How would you describe the current discourse on adoption?
Our narrative about adoption as a social good focuses on who is able to become a parent through adoption, not on families separated by adoption. Those stories are much harder. We don’t want to recognize that there’s a loss when those families are separated.
Yet both sides of the political spectrum support adoption.
For conservatives, it ties in with their anti-abortion messaging, but also upholds a very specific idea of what families should be. They don’t want systems of support for single parents, for instance. It’s easier to just take the baby from this poor parent and give it to a middle-class family and say, ‘This is so beautiful.’ On the left, adoption is beloved in queer communities because it allows for family-building. And both liberals and conservatives believe that adoption gives women an alternative to imposed motherhood—that without adoption, we’d be forcing people to parent who are not interested in parenting. That is not what I’ve heard from the women with whom I spoke. The vast majority wanted to parent.
You describe adoption as an extractive industry.
Adoption is most frequently about money. When we look at relinquishing mothers in America today, the majority have less than $5,000 of annual income. Children adopted internationally are usually from countries that are in turmoil. When the country stabilizes, then children stop being exported. After the earthquake in Haiti in 2010, missionaries and private adoption agencies came in and removed Haitian children. And now you see people voicing the idea, ‘Can we adopt Palestinian children?’ That’s the American response: ‘Oh, this country is in crisis; can we have their children?’
How do adoption agencies convince mothers to relinquish their children?

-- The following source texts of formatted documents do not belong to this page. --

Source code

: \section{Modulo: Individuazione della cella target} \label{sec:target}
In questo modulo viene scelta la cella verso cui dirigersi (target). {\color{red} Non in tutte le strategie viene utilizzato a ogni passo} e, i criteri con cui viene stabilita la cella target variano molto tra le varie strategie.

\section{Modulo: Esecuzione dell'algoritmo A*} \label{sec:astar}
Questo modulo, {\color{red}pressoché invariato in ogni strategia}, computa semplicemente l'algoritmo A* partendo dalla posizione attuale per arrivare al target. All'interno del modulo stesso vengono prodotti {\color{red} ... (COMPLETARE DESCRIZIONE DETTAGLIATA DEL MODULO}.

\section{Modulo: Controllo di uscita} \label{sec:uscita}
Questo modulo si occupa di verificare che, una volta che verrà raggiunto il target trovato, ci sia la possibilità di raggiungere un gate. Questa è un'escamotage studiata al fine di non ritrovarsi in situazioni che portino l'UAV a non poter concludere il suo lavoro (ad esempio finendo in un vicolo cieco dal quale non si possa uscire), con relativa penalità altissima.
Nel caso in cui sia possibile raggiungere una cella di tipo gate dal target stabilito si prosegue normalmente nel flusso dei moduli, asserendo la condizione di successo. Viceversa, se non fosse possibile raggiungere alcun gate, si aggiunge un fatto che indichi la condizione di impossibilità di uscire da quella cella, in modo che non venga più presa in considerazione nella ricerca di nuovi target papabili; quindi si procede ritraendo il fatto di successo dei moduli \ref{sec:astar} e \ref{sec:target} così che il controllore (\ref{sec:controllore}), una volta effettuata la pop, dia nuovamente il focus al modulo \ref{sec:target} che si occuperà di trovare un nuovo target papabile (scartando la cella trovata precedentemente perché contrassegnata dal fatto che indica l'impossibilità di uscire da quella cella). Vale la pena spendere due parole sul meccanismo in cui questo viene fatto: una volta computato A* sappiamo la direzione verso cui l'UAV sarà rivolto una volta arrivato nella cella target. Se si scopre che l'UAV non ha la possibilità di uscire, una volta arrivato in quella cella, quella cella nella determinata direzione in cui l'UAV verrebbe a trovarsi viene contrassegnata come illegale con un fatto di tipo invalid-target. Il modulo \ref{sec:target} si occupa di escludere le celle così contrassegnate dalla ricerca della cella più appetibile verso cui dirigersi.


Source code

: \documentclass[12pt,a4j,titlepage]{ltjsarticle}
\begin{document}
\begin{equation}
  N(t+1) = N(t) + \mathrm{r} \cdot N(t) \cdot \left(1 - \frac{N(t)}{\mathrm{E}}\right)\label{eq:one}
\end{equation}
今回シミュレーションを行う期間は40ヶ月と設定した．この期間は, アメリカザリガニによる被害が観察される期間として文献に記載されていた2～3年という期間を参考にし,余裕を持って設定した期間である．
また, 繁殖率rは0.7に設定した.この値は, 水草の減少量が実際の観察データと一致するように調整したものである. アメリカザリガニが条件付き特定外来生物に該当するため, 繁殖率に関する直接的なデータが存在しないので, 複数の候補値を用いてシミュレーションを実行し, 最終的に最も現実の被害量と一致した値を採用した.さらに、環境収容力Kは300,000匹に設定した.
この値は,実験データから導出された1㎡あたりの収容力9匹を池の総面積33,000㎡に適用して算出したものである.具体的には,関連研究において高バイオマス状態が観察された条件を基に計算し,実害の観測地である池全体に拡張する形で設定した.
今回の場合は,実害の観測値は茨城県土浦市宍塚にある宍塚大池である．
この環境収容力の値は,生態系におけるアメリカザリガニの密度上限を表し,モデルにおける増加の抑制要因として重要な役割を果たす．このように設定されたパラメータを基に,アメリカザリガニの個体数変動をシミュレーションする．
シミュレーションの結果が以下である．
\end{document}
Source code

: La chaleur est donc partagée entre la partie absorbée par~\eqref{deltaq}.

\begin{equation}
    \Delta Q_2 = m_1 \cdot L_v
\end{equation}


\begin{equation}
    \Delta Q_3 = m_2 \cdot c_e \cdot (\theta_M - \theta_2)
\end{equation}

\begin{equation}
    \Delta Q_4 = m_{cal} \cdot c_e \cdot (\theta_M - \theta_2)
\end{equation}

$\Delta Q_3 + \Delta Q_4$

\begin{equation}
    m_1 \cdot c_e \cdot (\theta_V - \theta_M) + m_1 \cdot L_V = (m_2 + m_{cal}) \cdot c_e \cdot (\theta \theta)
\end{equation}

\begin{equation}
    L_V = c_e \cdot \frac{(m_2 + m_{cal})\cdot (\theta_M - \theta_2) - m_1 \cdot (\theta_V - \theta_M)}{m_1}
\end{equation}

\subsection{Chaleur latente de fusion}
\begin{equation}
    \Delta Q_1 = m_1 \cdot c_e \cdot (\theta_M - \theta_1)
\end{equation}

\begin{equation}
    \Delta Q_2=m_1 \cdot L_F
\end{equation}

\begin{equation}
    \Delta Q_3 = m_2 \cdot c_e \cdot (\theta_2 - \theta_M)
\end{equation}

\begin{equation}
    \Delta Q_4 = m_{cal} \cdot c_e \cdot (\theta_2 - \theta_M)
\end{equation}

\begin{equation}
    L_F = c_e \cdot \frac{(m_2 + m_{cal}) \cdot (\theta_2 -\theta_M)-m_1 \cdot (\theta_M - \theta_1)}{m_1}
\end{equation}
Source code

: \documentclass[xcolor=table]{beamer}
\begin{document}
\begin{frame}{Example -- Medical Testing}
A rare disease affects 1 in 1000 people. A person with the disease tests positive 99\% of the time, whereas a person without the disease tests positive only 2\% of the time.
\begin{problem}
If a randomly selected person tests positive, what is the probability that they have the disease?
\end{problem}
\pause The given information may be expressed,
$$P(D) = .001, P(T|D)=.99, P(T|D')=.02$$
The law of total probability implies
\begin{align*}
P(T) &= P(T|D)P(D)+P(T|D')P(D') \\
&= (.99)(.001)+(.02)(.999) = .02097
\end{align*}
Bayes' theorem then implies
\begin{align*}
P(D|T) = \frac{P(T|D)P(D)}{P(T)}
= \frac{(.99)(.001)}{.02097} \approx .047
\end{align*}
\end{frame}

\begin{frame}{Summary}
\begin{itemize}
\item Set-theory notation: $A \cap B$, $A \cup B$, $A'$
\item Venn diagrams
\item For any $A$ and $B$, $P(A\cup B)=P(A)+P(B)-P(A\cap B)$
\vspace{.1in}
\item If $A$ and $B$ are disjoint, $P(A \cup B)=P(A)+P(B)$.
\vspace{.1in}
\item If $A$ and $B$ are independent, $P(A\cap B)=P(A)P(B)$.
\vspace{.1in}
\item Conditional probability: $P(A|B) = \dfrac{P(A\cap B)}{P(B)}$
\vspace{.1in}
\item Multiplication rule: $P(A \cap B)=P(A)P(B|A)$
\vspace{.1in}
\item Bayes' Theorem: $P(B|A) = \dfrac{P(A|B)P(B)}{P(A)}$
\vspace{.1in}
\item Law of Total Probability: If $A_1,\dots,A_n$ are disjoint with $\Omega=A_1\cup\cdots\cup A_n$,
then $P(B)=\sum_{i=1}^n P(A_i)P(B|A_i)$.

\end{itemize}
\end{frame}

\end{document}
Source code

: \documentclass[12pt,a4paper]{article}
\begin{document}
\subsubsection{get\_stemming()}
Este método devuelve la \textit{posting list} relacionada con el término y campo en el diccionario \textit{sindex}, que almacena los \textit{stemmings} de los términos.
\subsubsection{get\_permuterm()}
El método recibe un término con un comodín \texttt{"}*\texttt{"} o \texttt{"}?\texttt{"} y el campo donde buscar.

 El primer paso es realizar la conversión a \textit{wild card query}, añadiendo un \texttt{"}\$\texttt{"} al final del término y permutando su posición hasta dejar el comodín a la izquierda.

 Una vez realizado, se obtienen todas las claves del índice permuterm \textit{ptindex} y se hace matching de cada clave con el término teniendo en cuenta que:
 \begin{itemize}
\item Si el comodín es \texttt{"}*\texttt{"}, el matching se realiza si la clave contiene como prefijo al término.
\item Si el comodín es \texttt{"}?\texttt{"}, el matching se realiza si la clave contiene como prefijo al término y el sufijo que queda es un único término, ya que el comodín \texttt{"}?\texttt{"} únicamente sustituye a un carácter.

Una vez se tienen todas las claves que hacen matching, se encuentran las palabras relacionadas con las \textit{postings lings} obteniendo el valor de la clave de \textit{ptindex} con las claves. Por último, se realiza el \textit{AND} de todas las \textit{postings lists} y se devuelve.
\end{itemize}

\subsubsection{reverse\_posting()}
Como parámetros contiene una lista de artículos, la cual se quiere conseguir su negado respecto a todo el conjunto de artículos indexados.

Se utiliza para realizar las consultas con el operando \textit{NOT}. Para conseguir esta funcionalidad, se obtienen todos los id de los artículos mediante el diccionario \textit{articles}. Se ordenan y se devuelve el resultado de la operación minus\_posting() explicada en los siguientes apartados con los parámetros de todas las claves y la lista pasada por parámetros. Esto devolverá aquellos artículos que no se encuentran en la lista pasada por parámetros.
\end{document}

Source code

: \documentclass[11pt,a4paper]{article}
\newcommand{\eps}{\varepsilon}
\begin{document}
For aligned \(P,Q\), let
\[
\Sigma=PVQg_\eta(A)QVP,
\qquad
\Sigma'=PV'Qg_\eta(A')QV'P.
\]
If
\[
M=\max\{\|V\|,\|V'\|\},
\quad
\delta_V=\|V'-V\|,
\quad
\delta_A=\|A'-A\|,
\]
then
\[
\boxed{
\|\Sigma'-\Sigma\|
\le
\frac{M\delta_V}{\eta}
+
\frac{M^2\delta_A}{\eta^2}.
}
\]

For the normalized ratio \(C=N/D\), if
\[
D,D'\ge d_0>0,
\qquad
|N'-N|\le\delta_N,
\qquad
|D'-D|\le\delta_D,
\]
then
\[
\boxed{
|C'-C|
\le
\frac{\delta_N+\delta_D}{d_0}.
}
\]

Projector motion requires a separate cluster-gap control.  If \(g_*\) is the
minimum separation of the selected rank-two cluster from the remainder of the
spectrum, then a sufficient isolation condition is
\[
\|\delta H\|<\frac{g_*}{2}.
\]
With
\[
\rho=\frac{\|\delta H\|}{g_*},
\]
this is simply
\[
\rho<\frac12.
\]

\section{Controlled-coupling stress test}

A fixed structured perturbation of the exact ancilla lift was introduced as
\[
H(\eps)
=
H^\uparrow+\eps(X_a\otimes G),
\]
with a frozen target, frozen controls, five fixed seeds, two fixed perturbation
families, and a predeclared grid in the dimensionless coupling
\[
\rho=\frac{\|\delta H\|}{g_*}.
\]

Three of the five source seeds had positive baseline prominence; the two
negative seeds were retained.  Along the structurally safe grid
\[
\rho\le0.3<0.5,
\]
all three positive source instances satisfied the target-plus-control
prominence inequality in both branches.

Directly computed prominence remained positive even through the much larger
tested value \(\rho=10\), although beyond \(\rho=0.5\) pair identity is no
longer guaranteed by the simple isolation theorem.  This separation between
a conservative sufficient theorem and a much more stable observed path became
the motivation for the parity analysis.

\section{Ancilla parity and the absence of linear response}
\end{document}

Adoption agencies aggressively market themselves. Mothers who search “help for single moms” on Google see advertisements with pictures of prospective adoptive parents’ gorgeous suburban homes. Plus, almost no mothers would relinquish if adoption weren’t open—if they weren’t going to have ongoing contact with their child. But openness is not legally enforceable in most states. Openness is routinely used to sell adoption in a way that’s inconsistent with what it legally offers.
What about children living in dangerous conditions?
A mother told me she relinquished because she didn’t have a safe home to bring the baby to. I asked, ‘Was it a safe home for you to be in?’ She said, ‘No, of course not.’ I said, ‘Well, then we’ve already failed, right?’ I’m not saying I want the baby to go to that unsafe place. I want the mother to have a safe place to raise that baby.